Digital breast tomosynthesis (DBT) in cancer screening significantly decreases recall rate (RR) and finds more cancers than 2D mammography, according to a study published in Radiology.
Researchers from Israel Deaconess Medical Center at Harvard Medical School in Boston, MA, performed a prospective study to compare the recall and cancer detection rates (CDRs) between DBT and 2D mammography. The study included 85,852 asymptomatic women who underwent breast cancer screening at the researchers’ facility from 2011 to 2014.
After a DBT unit became available in the facility, women presenting for screening were assigned to either DBT or 2D mammography according to the first available machine. At the end of the study, 5,703 (6.6%) of the women had undergone DBT examinations and 80,149 (93.4%) 2D mammography examinations. Ten breast-subspecialized radiologists interpreted most of the examinations (90%).

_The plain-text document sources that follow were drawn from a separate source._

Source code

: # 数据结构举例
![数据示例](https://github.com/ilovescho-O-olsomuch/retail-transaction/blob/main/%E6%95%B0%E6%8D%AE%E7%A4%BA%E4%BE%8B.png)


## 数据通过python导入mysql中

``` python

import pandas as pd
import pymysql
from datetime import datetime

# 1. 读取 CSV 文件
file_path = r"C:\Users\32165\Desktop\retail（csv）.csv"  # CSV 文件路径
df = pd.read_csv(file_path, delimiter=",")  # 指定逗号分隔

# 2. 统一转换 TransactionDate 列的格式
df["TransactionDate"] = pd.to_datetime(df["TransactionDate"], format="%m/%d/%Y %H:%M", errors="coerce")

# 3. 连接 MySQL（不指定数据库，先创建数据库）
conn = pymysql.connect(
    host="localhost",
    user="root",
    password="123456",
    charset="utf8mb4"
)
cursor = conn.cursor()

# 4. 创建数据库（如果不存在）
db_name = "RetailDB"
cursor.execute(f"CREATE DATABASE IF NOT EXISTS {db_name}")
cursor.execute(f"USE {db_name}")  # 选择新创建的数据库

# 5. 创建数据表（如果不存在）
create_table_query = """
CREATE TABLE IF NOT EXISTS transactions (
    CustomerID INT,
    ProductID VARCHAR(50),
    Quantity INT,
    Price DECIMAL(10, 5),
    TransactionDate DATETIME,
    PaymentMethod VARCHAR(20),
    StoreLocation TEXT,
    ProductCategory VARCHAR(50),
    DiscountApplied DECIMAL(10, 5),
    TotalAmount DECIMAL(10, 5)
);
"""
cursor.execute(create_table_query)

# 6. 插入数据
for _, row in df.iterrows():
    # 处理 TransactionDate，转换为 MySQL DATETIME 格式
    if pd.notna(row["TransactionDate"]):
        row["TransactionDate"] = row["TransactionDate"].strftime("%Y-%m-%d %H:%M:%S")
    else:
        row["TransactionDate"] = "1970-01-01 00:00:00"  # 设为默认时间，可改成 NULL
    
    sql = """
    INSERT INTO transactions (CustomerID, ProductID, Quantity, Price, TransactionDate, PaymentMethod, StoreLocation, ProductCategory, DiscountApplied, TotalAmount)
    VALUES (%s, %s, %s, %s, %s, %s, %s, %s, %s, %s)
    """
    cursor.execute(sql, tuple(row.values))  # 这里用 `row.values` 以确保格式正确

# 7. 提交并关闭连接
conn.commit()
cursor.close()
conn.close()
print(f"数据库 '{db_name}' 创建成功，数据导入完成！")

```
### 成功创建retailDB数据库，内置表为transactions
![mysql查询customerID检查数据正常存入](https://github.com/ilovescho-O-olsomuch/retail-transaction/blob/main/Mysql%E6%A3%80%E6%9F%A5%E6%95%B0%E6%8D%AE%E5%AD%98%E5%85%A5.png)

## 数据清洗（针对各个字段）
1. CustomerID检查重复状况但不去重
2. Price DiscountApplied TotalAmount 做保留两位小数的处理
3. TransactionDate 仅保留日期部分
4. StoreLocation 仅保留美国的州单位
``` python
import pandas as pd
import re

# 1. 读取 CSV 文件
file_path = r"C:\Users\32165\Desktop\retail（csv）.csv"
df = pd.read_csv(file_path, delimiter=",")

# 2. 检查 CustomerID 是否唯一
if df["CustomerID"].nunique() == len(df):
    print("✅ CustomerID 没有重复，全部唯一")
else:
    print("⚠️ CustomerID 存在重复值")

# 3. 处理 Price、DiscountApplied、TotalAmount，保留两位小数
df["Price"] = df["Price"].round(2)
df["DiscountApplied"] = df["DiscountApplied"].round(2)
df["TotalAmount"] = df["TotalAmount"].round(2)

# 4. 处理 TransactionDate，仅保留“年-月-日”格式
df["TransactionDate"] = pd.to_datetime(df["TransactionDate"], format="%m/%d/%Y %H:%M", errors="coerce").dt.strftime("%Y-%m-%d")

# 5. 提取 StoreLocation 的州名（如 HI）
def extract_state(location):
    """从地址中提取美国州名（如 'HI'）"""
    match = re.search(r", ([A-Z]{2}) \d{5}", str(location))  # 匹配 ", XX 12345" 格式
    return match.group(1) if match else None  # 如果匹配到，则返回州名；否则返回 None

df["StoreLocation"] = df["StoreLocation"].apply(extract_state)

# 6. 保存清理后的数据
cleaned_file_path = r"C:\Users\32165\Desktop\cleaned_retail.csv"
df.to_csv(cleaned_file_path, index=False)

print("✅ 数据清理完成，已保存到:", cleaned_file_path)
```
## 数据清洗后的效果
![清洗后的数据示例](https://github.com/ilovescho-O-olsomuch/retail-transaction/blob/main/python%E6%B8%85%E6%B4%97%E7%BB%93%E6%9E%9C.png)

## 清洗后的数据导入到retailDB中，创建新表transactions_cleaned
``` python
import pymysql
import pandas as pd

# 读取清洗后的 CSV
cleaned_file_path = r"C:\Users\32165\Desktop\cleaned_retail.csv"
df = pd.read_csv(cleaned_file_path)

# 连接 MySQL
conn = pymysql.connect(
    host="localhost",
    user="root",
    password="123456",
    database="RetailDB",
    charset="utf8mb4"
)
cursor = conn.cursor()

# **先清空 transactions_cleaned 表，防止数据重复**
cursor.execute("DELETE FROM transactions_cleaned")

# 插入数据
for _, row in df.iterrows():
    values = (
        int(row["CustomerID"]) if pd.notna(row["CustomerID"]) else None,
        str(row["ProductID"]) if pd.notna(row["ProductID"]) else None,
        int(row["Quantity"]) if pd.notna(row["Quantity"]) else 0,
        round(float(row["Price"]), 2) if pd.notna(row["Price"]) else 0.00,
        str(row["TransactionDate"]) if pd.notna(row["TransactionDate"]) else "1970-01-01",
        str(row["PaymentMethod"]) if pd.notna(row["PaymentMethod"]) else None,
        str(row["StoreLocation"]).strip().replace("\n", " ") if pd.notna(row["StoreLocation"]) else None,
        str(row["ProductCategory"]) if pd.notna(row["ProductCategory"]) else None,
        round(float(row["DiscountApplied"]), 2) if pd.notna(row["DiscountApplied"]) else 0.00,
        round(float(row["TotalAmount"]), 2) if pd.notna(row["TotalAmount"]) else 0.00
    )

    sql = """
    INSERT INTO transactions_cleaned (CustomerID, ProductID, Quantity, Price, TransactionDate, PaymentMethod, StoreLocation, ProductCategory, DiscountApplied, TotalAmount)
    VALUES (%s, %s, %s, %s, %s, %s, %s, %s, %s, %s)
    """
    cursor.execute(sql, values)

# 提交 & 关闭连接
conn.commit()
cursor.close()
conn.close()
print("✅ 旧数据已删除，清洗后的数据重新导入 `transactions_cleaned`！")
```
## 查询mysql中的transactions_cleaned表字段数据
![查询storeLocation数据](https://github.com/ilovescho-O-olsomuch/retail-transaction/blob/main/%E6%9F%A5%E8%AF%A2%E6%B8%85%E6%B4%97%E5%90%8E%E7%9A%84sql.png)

The results showed that the DBT subgroup contained a higher proportion of patients with risk factors for breast cancer and baseline examinations. Screening with DBT found more carcinomas (54.3%) than did 2D mammography. The recall rate was also lower with DBT, at 6.10%, compared with 2D mammography at 54.3%. “The DBT subgroup demonstrated a significantly lower RR for patients with extremely or heterogeneously dense breasts and for patients in their 5th and 7th decades,” the authors wrote.
The researchers concluded that implementing DBT into breast screening programs provided a decrease in RR and increased CDR.